El último golpe asestado por Trump a este establishment fracturado fue la retirada de Joe Biden, el moderado demócrata garante de estos mundos diferentes, y su precipitada sustitución por una vicepresidenta con un liderazgo débil, percibida como más cercano a la izquierda.
Trump 2024
El Trump de 2024 nació en esta maraña de fracturas heterogéneas en una élite ya fragmentada: sobre premisas muy diferentes de lo que había sido en 2016 y de lo que había llegado a ser en 2021. El Trump de 2024 no es un barco sin capitán como el de 2016. Pero no todo gira en torno a Elon Musk y su idea de una Comisión para mejorar la eficiencia del gobierno, ni a Peter Thiel y sus ideas tecno-libertarias, ni al multimillonario de 30 años dedicado al desarrollo de la realidad aumentada, Palmer Luckey.
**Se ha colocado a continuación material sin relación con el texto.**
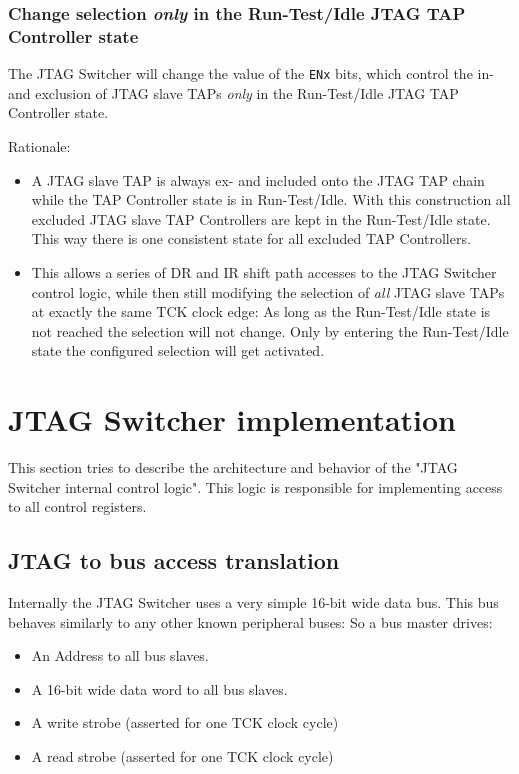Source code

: \documentclass[10pt,english,a4paper]{report}
\begin{document}
\subsection{Change selection {\em only} in the Run-Test/Idle JTAG TAP Controller state}
The JTAG Switcher will change the value of the {\tt ENx} bits,
which control the in- and exclusion of JTAG slave TAPs {\em only} in the Run-Test/Idle JTAG
TAP Controller state.

Rationale:
\begin{itemize}
\item A JTAG slave TAP is always ex- and included onto the JTAG TAP chain while the
TAP Controller state is in Run-Test/Idle. With this construction all excluded
JTAG slave TAP Controllers are kept in the Run-Test/Idle state. This way there is one
consistent state for all excluded TAP Controllers.
\item This allows a series of DR and IR shift path accesses to the JTAG Switcher control
logic, while then still modifying the selection of {\em all} JTAG slave TAPs at exactly the same
TCK clock edge: As long as the Run-Test/Idle state is not reached the selection will not change.
Only by entering the Run-Test/Idle state the configured selection will get activated.
\end{itemize}

\chapter{JTAG Switcher implementation}
This section tries to describe the architecture and behavior of the
"JTAG Switcher internal control logic". This logic is responsible
for implementing access to all control registers.

\section{JTAG to bus access translation}
Internally the JTAG Switcher uses a very simple 16-bit wide data bus.
This bus behaves similarly to any other known peripheral buses: So a
bus master drives:
\begin{itemize}
\item An Address to all bus slaves.
\item A 16-bit wide data word to all bus slaves.
\item A write strobe (asserted for one TCK clock cycle)
\item A read strobe (asserted for one TCK clock cycle)
\end{itemize}
\end{document}
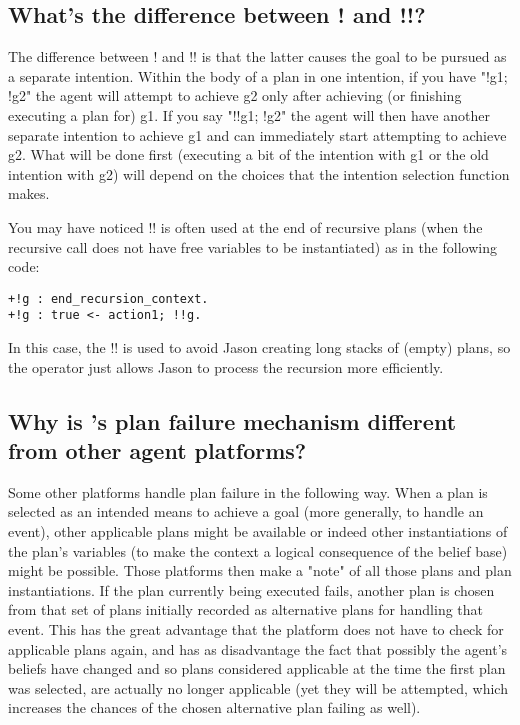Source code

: \documentclass{article}
\newcommand{\jason}[0]{\htlink{\textit{Jason}}{http://jason.sf.net}\xspace}
\begin{document}
\begin{description}
\subsection{What's the difference between ! and !!?}

The difference between ! and !! is that the latter causes the goal to
be pursued as a separate intention. Within the body of a plan in one
intention, if you have "!g1; !g2" the agent will attempt to achieve g2
only after achieving (or finishing executing a plan for) g1.  If you
say "!!g1; !g2" the agent will then have another separate intention to
achieve g1 and can immediately start attempting to achieve g2. What
will be done first (executing a bit of the intention with g1 or the
old intention with g2) will depend on the choices that the intention
selection function makes. 

You may have noticed !! is often used at the end of recursive plans
(when the recursive call does not have free variables to be
instantiated) as in the following code:
\begin{verbatim}
+!g : end_recursion_context.
+!g : true <- action1; !!g.
\end{verbatim}
In this case, the !! is used to avoid Jason creating long stacks of
(empty) plans, so the operator just allows Jason to process the
recursion more efficiently.


\subsection{Why is \jason's plan failure mechanism different from
  other agent platforms?}

Some other platforms handle plan failure in the following way. When a
plan is selected as an intended means to achieve a goal (more
generally, to handle an event), other applicable plans might be
available or indeed other instantiations of the plan's variables (to
make the context a logical consequence of the belief base) might be
possible. Those platforms then make a "note" of all those plans and
plan instantiations. If the plan currently being executed fails,
another plan is chosen from that set of plans initially recorded as
alternative plans for handling that event. This has the great
advantage that the platform does not have to check for applicable
plans again, and has as disadvantage the fact that possibly the
agent's beliefs have changed and so plans considered applicable at the
time the first plan was selected, are actually no longer applicable
(yet they will be attempted, which increases the chances of the chosen
alternative plan failing as well).


\end{description}
\end{document}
Venerables representantes del capitalismo tradicional estadounidense han mostrado una actitud de apoyo o al menos de apertura al diálogo. Entre ellos, el consejero delegado de Blackstone, Steve Schwarzman, el gestor de fondos de cobertura Bill Ackman, el presidente de JP Morgan, Jamie Dimon, un auténtico líder de opinión en el mundo empresarial que sorprendió a muchos en el reciente Foro de Davos afor,amdp qie Trump tenía razón en muchos puntos, e incluso el consejero delegado de BlackRock, Larry Fink, que se ha mostrado más abierto hacia el magnate que en el pasado, mientras que el fondo Vanguard ha comprado masivamente acciones de Trump Media Group en los últimos meses, con unas acciones que desde luego no mostraban ninguna hostilidad hacia el candidato republicano.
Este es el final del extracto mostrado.